Le théâtre arrive par hasard à la fin du secondaire. L'élève tombe sur une petite annonce: une école de filles de la région a besoin d'acteurs pour monter une pièce. L'expérience sera concluante. Il décide de faire un DEC en Théâtre et médias au cégep de Trois-Rivières. Et il met les bouchées doubles: ligues d'impro, stages de jeu, cours de diction... Puis quatre ans de formation en jeu au Collège Lionel-Groulx.

«À Sainte-Thérèse, mes professeurs me donnaient de bonnes notes. Ils disaient que mon jeu était bon, mais académique. J'ai alors compris qu'un acteur doit faire plus que livrer la marchandise. Et j'ai commencé à prendre des risques.»

À sa sortie, en 2005, il plonge dans la création tous azimuts à Montréal. Avec des compagnies en marge comme le Théâtre néo-futuriste (Pièces pour emporter) ou le Festival Fringe. Il fait des tournées dans des spectacles jeune public pour le Clou, le Youtheatre et le DynamO Théâtre. Avec cette dernière compagnie, l'interprète voyage en Europe pendant près d'un an: «Je jouais avec des acrobates pas tuables, dit-il. On faisait la fête, ville après ville, presque tous les soirs. Et le lendemain, on devait se lever à 7h du matin pour faire nos exercices et se préparer pour les représentations qui avaient lieu en fin d'avant-midi!»

Puis arrivent les piges pour des théâtres institutionnels. On le voit surtout au Théâtre d'Aujourd'hui dans Province Playhouse de Normand Chaurette; Toxique, aux côtés d'Élise Guilbault et de Guy Nadon; puis ce premier rôle dans Contre le temps de Geneviève Billette: «Au party de fin de production, début décembre, je l'ai remercié d'en avoir donné encore plus que ce que le metteur en scène lui avait demandé», dit René Richard Cyr.

Jogger en répétant

Pour Benoît Drouin-Germain, le jeu est un éternel apprentissage.

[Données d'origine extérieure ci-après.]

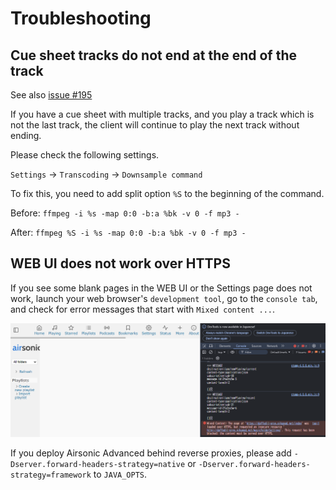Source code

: # Troubleshooting

## Cue sheet tracks do not end at the end of the track

See also [issue #195](https://github.com/kagemomiji/airsonic-advanced/issues/195)

If you have a cue sheet with multiple tracks, and you play a track which is not the last track, the client will continue to play the next track without ending. 

Please check the following settings.

`Settings` -> `Transcoding` -> `Downsample command`

To fix this, you need to add split option `%S` to the beginning of the command.

Before: `ffmpeg -i %s -map 0:0 -b:a %bk -v 0 -f mp3 -`

After: `ffmpeg %S -i %s -map 0:0 -b:a %bk -v 0 -f mp3 -`

## WEB UI does not work over HTTPS

If you see some blank pages in the WEB UI or the Settings page does not work, launch your web browser's `development tool`, go to the `console tab`, and check for error messages that start with `Mixed content ...`.

![web-ui-mixed-contents-error](./figures/webui-mixed-contents-error.png)

If you deploy Airsonic Advanced behind reverse proxies, please add `-Dserver.forward-headers-strategy=native` or `-Dserver.forward-headers-strategy=framework` to `JAVA_OPTS`.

Il adore autant être sur scène que le travail de préparation à un rôle. Mais en bon hyperactif, il a du mal à rester chez lui et à se concentrer plus d'une heure sur un texte. «Je travaille moins intensivement, mais presque tout le temps. J'apprends mes répliques en cuisinant mon souper, en faisant mon jogging sur le mont Royal ou en allant à un rendez-vous.»

Son hiver s'annonce aussi chargé. L'acteur sera de la distribution de la nouvelle pièce d'Alexis Martin au Nouveau théâtre expérimental, Invention du chauffage central en Nouvelle-France. Le premier volet d'une «saga historique» à l'affiche en février prochain. Il fait partie de la nouvelle série de TVA, O', avec Guy Nadon et Marie Tifo. En plus de jouer dans le film Les poètes de Ferré (sortie prévue: été 2012).

«Benoît pèse toujours le pour et le contre», raconte le comédien David Michaël, son grand ami de Trois-Rivières et collègue de classe à Lionel-Groulx. «Il est très humble. Il ne pense pas à la célébrité; il voit ce métier à long terme. Son but, c'est de durer et d'avoir la reconnaissance de ses pairs.»

Pour le dernier but, on peut dire que le joueur de basket a déjà fait un panier!